══ The records ══
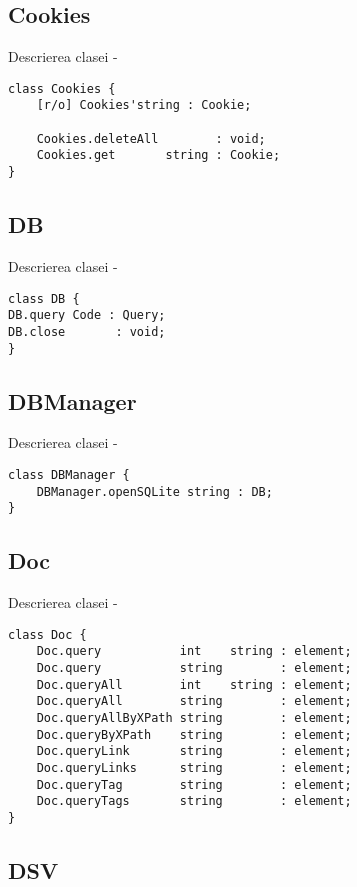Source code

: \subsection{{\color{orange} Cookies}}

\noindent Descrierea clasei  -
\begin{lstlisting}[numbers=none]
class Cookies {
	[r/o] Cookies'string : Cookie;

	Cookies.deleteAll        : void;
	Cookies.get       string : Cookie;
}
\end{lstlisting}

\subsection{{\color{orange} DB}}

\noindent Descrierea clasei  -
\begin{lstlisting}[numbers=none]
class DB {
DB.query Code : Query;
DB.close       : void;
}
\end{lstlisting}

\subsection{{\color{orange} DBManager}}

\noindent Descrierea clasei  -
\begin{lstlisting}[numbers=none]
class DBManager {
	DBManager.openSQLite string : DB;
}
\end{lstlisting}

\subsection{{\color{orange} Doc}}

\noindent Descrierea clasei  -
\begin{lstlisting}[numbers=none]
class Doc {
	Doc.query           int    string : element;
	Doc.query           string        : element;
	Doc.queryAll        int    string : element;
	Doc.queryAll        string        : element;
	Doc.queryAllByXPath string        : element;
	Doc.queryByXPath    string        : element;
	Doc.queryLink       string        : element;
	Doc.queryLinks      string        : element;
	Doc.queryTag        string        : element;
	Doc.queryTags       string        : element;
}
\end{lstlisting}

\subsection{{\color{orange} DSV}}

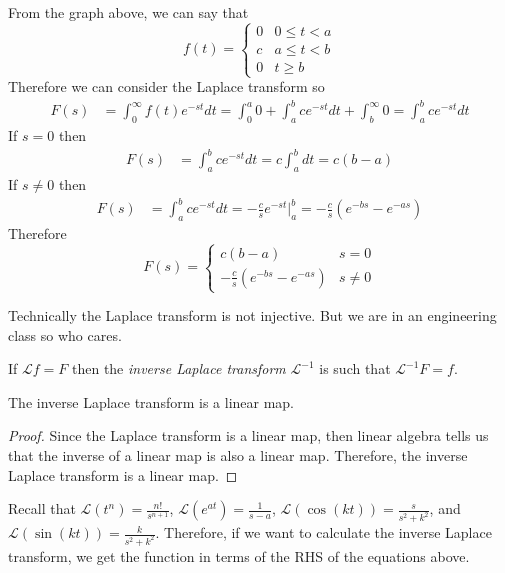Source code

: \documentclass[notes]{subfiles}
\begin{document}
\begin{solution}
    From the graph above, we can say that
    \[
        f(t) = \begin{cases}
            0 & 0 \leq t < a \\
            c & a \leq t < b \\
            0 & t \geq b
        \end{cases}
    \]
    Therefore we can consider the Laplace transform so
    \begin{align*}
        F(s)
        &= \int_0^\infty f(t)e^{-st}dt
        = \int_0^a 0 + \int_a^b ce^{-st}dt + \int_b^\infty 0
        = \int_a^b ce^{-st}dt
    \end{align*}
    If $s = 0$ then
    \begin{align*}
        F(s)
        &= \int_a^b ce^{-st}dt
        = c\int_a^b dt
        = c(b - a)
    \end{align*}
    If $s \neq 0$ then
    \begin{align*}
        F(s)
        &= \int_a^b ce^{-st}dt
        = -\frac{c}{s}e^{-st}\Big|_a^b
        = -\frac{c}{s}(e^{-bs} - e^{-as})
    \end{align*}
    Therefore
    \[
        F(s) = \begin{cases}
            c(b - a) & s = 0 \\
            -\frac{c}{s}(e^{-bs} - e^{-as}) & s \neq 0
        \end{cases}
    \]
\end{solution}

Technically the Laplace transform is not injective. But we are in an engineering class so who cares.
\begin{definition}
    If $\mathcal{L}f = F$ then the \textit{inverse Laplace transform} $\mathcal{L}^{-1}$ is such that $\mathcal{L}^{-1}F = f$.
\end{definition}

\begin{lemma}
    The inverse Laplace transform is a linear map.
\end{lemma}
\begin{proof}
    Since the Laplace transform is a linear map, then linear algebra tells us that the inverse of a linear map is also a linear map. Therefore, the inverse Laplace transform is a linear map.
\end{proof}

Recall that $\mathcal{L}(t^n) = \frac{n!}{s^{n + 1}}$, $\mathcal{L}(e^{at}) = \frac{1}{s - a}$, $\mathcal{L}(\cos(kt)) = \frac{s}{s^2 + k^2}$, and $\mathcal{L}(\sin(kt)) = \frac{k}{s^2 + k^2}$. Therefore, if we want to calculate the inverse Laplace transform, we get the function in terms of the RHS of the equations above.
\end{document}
═══
▶ [Goal of the exercise] Go over the entries above and say how many lines hold the string "DBManager", with no other text.

▶ [Response box] 3